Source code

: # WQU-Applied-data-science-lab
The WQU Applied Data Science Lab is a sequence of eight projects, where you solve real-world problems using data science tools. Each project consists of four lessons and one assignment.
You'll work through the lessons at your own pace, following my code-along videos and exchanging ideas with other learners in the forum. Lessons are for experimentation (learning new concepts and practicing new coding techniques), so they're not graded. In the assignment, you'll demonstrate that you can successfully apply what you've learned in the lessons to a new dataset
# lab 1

..........

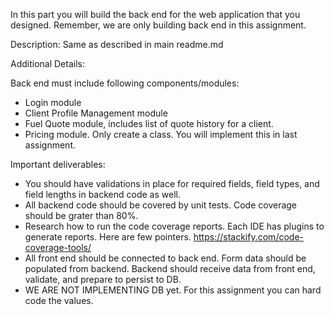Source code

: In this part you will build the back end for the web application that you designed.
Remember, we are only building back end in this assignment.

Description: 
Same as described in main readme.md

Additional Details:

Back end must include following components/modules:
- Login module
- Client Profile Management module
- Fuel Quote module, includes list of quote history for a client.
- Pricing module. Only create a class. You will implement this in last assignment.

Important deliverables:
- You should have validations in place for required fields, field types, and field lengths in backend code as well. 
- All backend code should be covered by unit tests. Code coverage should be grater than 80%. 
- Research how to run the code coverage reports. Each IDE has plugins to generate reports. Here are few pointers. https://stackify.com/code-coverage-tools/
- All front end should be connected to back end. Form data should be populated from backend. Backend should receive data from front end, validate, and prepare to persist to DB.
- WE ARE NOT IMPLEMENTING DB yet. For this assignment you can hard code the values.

..........

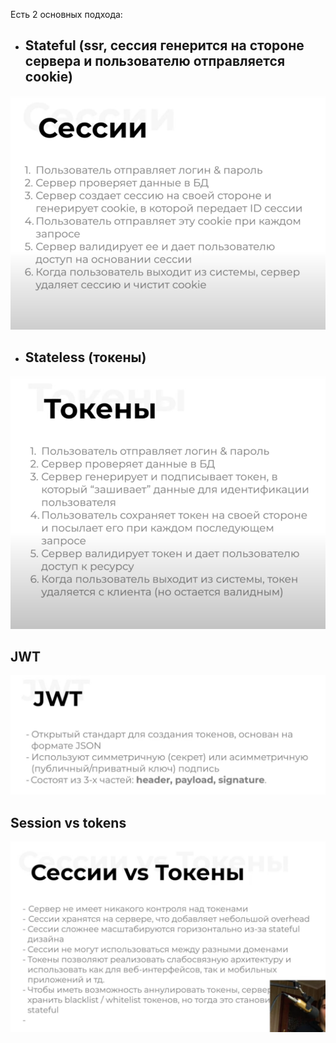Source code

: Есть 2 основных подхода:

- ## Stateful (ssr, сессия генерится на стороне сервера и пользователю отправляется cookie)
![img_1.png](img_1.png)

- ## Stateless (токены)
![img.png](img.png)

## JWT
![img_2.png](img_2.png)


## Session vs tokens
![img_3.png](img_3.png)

..........

## WHAT IS NEEDED
Reproduce, exactly as they stand in the data above, the lines from the one that holds "that you designed." to the one that holds "- Fuel Quote", inclusive.

## RESULT FOR THIS EXERCISE
: In this part you will build the back end for the web application that you designed.
Remember, we are only building back end in this assignment.

Description: 
Same as described in main readme.md

Additional Details:

Back end must include following components/modules:
- Login module
- Client Profile Management module
- Fuel Quote module, includes list of quote history for a client.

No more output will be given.